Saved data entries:
_____
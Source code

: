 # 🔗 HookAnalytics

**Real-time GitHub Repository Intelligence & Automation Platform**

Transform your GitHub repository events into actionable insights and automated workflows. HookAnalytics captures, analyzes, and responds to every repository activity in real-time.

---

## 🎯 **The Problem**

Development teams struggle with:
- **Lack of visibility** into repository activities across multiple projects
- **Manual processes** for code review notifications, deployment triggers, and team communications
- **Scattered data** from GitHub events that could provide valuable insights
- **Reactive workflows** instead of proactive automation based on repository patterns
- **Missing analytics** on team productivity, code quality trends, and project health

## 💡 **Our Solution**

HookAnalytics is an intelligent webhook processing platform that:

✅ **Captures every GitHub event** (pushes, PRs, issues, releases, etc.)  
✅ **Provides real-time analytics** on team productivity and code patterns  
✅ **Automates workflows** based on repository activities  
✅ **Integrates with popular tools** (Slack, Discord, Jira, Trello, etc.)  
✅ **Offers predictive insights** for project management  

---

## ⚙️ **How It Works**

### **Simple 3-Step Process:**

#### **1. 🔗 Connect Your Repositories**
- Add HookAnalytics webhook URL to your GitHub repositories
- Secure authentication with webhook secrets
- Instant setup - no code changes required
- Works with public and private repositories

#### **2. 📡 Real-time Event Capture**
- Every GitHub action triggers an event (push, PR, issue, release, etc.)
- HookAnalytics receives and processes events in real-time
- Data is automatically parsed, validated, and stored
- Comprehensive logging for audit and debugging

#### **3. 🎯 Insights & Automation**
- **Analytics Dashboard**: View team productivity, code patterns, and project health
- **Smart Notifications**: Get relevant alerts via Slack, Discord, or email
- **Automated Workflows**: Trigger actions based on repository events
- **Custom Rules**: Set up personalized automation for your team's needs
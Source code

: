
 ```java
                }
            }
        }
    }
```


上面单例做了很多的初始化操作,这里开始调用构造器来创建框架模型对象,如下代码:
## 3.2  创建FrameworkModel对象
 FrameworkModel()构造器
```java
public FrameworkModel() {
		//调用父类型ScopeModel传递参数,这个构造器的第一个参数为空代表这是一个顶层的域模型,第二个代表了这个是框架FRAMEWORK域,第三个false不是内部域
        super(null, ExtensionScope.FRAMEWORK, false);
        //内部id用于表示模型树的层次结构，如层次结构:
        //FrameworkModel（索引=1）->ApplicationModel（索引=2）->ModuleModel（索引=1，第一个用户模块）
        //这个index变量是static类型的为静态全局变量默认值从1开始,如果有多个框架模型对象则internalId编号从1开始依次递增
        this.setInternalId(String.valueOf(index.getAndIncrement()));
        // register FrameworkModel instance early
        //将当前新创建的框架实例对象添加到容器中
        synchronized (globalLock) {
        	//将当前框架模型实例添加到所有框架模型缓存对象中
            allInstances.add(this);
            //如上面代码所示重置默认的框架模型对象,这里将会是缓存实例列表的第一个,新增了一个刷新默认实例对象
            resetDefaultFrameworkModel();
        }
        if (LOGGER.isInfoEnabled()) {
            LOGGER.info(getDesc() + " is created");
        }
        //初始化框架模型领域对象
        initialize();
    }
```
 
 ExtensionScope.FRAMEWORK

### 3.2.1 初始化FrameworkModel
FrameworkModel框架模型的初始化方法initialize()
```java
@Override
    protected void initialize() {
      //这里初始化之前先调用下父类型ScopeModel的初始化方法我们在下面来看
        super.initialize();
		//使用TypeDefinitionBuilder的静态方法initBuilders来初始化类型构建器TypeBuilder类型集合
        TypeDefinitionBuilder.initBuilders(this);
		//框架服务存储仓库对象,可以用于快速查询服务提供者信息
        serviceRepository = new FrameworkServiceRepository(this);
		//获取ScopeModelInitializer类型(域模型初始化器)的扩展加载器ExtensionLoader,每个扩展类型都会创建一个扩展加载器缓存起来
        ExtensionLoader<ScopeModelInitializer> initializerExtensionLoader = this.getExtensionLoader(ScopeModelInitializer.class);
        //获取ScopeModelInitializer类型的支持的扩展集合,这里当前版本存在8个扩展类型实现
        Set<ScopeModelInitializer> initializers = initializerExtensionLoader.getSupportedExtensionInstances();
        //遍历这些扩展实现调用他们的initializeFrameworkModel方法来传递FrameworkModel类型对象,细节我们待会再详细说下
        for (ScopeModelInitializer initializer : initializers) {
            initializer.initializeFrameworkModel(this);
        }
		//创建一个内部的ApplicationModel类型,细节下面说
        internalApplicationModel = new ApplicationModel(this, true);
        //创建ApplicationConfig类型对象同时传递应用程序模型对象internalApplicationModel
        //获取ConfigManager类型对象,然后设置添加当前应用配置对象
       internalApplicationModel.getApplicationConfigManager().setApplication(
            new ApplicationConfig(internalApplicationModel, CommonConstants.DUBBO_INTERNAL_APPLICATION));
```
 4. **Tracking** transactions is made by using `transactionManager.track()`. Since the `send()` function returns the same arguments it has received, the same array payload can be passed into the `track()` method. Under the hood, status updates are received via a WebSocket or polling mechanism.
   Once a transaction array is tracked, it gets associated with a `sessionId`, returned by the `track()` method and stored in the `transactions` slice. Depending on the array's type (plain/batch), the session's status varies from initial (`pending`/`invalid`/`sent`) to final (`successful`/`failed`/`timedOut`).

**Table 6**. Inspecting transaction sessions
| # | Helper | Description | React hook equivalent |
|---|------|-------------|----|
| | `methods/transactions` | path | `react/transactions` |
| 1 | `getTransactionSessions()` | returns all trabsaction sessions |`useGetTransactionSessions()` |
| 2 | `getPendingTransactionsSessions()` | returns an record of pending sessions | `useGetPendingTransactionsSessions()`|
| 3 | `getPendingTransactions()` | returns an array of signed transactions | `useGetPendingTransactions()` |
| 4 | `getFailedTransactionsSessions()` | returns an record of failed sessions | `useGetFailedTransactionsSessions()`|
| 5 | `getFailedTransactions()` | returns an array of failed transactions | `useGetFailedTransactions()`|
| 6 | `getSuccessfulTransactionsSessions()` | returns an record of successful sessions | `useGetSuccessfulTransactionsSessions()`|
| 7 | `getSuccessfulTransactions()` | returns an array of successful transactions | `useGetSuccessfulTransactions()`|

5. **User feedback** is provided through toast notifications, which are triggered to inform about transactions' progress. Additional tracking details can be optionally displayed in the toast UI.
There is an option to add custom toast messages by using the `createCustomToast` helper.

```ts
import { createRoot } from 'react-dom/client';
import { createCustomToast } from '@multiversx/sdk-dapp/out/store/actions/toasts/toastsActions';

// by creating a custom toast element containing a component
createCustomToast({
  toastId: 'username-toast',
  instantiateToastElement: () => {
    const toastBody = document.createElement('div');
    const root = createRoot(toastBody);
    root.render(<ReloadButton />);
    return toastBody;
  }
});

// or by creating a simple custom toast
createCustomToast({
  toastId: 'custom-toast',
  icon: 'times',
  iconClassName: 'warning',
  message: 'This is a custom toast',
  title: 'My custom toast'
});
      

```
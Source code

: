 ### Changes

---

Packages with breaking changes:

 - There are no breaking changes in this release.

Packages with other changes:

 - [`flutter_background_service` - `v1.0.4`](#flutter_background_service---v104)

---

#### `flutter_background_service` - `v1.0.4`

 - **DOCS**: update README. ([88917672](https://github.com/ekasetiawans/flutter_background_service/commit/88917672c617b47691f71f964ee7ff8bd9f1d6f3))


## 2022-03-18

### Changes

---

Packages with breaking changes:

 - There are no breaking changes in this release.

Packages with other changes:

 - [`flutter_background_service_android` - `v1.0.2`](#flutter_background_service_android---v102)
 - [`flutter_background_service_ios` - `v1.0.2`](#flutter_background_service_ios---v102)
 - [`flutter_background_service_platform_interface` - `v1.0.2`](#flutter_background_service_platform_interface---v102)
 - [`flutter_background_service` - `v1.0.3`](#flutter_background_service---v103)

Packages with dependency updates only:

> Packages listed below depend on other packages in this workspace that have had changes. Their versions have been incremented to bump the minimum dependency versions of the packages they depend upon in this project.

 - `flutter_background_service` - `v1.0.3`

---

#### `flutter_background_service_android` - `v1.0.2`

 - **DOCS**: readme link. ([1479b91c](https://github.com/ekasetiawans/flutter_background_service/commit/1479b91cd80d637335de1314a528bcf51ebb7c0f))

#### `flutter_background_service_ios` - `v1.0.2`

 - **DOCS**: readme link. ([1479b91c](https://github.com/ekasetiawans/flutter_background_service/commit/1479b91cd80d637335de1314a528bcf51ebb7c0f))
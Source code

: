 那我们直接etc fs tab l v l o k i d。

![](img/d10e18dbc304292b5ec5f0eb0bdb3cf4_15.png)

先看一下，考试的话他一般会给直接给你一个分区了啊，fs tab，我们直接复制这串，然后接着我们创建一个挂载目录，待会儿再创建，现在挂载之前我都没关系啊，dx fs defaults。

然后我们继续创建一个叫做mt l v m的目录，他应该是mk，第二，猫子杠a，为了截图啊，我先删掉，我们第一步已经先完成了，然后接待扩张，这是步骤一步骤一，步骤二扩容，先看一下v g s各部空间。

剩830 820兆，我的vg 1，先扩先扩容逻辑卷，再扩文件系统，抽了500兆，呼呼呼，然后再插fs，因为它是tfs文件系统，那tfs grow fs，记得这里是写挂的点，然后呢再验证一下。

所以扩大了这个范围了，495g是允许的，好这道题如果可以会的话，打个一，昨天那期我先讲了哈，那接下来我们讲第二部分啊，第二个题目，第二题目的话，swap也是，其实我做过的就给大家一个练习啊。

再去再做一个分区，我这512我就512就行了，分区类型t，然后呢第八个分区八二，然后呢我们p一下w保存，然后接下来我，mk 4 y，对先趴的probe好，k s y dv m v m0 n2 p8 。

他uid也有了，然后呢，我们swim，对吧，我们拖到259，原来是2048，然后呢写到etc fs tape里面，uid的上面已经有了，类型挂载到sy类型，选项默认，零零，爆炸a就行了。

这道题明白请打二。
_____
What you return must be an exact retyping of the lines above starting at the line with "Inspecting transaction sessions" and ending at the line with "returns all trabsaction", and nothing besides.

Result for this task ->
**Table 6**. Inspecting transaction sessions
| # | Helper | Description | React hook equivalent |
|---|------|-------------|----|
| | `methods/transactions` | path | `react/transactions` |
| 1 | `getTransactionSessions()` | returns all trabsaction sessions |`useGetTransactionSessions()` |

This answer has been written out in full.